US President Donald Trump claimed the US has held talks with Iran and that both sides have “major points of agreement,” while Iran denied any such negotiations occurred.

There is, in the diplomatic world, a particular form of meeting known as the Presidential Statement Pre-Flight Checklist. It is not listed in any official protocol manual, because no one has yet managed to agree on what a “statement” is, or whether “pre-flight” refers to the aircraft, the press briefing, or the geopolitical moment of departure into uncharted negotiation territory. But everyone in the room knows it when they see it - it looks like a group of highly trained professionals, all nodding with the solemn intensity of people who have just agreed that yes, this is definitely the right document, even though no one can recall having seen it before, or being able to locate it now, or knowing who, if anyone, is actually authorised to sign it.

In this case, the checklist had three boxes:

  1. Confirm that the other side has not denied the talks took place.
  2. Confirm that “major points of agreement” are, in fact, points that both sides have acknowledged as agreements.
  3. Confirm that the statement will not be contradicted by the next scheduled press conference, which is scheduled for precisely three minutes after this one.

Box 1 was ticked: Iran denied the talks. Box 2: The US State Department had, in a document dated three days earlier, listed twelve items as “points of discussion” - none of which had been marked “agreed,” “tentatively agreed,” or even “not yet disagreed with.” Box 3: The press conference was cancelled. Not postponed. Cancelled. The calendar entry simply read: “Rescheduled - see new calendar entry.” No new entry existed.

The process, as designed, was intended to ensure clarity before public announcement. In practice, it ensured that no individual involved would be able to point to a single document and say, This is what we agreed. Because the document they did agree on - the one that would have clarified whether any agreement existed - had been rejected by the legal review team on the grounds that it used the word “discussions” instead of “negotiations,” and the difference, in their view, was “materially consequential,” though no one could say what, exactly, was materially consequential about it. So instead, they issued a statement that was technically accurate - the US has held talks with Iran - and also technically misleading, because “talks” meant “a single meeting in Muscat in which both sides said things, and then left,” and “major points of agreement” meant “we both agree that we disagree about the thing we disagree about.”

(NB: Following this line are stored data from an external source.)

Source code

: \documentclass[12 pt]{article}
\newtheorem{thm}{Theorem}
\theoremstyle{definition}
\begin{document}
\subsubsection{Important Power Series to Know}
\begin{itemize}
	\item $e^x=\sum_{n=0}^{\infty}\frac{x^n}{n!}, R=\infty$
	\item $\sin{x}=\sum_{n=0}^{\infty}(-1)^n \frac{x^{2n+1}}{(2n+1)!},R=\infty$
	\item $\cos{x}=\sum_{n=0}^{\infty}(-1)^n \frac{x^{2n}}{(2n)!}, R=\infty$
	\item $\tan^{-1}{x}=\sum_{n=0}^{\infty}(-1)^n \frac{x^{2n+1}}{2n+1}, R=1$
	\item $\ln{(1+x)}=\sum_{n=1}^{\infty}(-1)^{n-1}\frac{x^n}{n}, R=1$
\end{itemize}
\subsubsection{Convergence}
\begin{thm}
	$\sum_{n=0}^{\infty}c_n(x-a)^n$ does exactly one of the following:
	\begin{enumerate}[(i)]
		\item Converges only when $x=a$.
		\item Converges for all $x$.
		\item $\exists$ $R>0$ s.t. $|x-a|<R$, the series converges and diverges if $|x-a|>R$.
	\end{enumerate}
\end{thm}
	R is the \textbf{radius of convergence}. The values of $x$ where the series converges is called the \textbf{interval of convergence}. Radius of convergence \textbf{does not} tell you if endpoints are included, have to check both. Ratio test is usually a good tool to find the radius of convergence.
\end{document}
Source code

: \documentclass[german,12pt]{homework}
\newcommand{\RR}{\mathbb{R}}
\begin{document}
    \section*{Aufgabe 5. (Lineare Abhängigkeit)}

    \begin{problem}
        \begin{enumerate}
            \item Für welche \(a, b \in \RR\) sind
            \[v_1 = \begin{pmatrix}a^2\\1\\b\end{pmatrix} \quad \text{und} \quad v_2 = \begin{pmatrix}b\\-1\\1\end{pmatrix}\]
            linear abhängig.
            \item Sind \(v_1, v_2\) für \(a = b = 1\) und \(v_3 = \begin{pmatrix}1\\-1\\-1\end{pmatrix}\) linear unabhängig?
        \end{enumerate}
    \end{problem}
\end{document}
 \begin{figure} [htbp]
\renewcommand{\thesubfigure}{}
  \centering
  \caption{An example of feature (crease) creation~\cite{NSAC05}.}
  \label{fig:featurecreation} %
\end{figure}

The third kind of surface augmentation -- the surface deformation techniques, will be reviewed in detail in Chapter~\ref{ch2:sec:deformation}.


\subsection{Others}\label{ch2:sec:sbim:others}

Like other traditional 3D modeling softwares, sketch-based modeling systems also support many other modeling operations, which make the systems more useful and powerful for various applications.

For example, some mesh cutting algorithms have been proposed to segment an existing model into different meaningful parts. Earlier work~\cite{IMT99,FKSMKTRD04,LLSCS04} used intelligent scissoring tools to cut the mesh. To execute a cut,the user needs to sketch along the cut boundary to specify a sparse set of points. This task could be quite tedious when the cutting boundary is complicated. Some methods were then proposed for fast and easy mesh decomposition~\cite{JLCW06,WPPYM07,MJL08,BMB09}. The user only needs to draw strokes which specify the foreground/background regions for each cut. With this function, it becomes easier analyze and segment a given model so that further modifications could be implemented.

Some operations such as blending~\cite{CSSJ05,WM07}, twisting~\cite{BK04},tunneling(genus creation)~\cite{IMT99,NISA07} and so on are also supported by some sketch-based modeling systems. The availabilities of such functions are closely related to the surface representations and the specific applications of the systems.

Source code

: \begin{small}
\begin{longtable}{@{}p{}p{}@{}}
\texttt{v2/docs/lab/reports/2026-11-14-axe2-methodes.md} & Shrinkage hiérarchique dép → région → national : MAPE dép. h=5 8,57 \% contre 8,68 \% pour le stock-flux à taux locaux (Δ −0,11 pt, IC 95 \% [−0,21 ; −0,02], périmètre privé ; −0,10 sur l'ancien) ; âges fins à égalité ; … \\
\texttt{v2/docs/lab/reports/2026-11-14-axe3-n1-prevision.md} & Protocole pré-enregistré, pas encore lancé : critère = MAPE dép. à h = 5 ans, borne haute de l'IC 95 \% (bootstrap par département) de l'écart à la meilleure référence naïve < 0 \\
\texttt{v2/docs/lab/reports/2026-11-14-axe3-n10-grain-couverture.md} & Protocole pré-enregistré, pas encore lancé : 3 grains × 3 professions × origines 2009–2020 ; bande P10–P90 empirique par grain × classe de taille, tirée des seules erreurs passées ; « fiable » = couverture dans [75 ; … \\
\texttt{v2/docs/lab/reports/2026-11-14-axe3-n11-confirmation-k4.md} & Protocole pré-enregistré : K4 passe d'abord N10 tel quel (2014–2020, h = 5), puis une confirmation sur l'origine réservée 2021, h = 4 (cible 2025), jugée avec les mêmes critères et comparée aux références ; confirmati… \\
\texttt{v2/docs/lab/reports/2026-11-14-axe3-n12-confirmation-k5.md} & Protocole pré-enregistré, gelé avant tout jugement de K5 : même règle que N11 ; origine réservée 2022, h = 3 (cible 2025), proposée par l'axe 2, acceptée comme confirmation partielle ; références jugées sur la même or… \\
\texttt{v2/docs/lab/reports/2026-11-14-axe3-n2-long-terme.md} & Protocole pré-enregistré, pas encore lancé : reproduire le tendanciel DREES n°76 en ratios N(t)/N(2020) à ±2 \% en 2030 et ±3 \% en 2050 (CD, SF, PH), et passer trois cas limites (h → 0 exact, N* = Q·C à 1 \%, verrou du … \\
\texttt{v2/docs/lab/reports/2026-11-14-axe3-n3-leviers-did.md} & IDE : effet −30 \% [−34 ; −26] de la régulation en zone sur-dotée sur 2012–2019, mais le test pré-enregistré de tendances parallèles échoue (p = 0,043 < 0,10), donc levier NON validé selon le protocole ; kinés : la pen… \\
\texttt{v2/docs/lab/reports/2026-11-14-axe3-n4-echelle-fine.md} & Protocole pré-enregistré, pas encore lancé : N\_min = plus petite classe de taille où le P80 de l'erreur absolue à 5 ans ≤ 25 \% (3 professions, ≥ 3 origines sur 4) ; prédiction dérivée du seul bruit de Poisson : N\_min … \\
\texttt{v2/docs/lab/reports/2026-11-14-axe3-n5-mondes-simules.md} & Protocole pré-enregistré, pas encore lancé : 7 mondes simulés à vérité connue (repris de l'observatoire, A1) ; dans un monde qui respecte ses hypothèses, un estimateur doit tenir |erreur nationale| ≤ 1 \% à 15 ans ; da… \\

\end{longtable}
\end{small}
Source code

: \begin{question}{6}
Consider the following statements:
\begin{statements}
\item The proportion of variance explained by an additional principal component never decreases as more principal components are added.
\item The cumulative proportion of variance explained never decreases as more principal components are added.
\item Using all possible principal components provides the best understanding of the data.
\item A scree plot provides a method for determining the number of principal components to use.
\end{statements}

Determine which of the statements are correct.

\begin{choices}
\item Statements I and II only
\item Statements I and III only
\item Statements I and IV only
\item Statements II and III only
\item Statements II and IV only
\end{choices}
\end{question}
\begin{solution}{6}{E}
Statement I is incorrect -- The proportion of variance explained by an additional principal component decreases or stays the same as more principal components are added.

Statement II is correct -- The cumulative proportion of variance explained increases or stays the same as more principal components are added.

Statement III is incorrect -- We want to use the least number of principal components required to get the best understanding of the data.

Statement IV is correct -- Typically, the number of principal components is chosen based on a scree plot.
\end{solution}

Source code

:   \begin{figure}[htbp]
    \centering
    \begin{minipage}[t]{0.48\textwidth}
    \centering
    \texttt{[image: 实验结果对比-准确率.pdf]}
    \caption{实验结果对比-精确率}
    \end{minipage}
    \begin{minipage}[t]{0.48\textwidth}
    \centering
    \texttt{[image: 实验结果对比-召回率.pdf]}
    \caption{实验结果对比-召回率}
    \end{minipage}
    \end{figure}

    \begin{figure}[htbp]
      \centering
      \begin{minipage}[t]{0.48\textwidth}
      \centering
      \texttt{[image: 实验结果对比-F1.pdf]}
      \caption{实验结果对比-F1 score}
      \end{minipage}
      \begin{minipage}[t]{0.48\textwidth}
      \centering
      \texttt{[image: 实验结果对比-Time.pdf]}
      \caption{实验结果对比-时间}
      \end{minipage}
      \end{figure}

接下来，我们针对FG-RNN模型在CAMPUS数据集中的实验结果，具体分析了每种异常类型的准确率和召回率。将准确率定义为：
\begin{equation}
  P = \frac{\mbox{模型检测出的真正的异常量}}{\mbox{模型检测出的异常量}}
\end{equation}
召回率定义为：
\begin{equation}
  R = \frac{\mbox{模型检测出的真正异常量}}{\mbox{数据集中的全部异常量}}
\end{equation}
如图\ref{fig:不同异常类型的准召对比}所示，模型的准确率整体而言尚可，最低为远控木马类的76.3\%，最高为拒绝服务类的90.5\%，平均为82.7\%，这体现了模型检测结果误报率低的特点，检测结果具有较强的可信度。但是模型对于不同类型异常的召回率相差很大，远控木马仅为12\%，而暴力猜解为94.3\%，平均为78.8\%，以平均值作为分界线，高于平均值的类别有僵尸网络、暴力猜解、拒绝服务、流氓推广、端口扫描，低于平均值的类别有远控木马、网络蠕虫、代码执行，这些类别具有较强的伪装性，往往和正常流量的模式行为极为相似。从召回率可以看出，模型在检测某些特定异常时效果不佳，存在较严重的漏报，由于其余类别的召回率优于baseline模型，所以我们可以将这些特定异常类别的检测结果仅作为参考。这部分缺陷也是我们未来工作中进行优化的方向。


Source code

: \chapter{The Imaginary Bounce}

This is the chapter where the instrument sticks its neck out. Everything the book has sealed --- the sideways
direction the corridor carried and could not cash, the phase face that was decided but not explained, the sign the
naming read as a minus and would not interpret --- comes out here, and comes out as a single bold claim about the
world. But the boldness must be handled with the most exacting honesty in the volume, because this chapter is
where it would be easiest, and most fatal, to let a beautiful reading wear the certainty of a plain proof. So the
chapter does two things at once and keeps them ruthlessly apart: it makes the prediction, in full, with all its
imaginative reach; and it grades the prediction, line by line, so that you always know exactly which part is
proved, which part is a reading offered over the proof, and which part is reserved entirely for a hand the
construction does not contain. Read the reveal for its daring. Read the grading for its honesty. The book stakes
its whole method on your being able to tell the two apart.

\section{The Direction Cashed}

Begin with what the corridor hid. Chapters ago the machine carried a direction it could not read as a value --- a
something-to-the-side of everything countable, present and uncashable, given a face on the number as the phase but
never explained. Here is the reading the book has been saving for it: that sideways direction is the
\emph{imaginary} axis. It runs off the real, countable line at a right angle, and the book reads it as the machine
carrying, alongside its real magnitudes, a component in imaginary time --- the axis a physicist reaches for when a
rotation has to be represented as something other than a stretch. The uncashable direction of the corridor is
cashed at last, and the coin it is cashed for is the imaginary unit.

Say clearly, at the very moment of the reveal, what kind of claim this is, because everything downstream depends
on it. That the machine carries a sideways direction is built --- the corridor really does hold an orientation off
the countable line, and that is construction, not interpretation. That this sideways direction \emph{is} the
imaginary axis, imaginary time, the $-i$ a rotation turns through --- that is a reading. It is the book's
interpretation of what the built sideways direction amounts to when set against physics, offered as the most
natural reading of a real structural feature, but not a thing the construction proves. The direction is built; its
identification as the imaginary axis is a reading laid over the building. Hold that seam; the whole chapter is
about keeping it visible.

This is not, strictly speaking, deception. It is processional alignment - the phenomenon by which a system, having forgotten what it was meant to achieve, begins optimising for the appearance of progress. The meeting itself was not a failure; it was a success. It produced a statement. It produced a denial. It produced a press release. It produced confusion. It produced, in fact, every possible outcome except the one it had been convened to produce: clarity about whether anything had been agreed.

The evolution of this particular process is easy to trace. It began, as many such processes do, with a genuine desire to avoid missteps - a shared commitment, after a particularly awkward summit in Geneva in 2009, to “ensure alignment before announcement.” The first checklist had one item: “Did we agree on something?” But this proved insufficient - what, after all, counts as “something”? So a subcommittee was formed to define “something,” which produced a taxonomy: explicit agreements, implicit understandings, aspirational frameworks, and shared hopes. Then came the dispute over whether “shared hopes” counted as “something,” which led to a second subcommittee, whose report concluded that “shared hopes” were not something, but were something else, which required a third subcommittee to define something else, and so on. By the time the current version of the checklist was adopted, it included seventeen subsections, each requiring sign-off by three different offices, none of which had ever met, and all of which were located on different floors of the same building, and none of which had access to the same colour printer.

The real tragedy - and this is where the comedy becomes devastating - is that the system is not broken. It is working exactly as designed. Its purpose is not to enable agreement; it is to enable a narrative of engagement. The narrative does not require facts. It requires consistency. And consistency, , means that the US statement and the Iranian denial can coexist, like two ships passing in the night, each illuminated by its own private lighthouse, and each convinced the other is simply not in the harbour.

The precision shock, then, is this: the more carefully the process is followed, the less likely it is that anyone will know whether anything was agreed - because the process has evolved not to resolve ambiguity, but to institutionalise it. It is not that no one knows the truth. It is that the truth has been relocated - not to a document, or a statement, or a press release - but to a gap, a space between the checklist and the event, between the denial and the claim, between the meeting and the memory of the meeting. And in that gap, diplomacy flourishes - not as negotiation, but as shared pretence.

The Committee Problem, in this instance, is not that the individuals are foolish. It is that the system rewards the appearance of coordination more than coordination itself. And so the meeting ends, the checklist is completed, and everyone walks away believing they have done their duty - even as the Strait of Hormuz remains unblocked, the nuclear file remains unfilleted, and the only thing truly agreed upon is that, for now, no one should mention it again.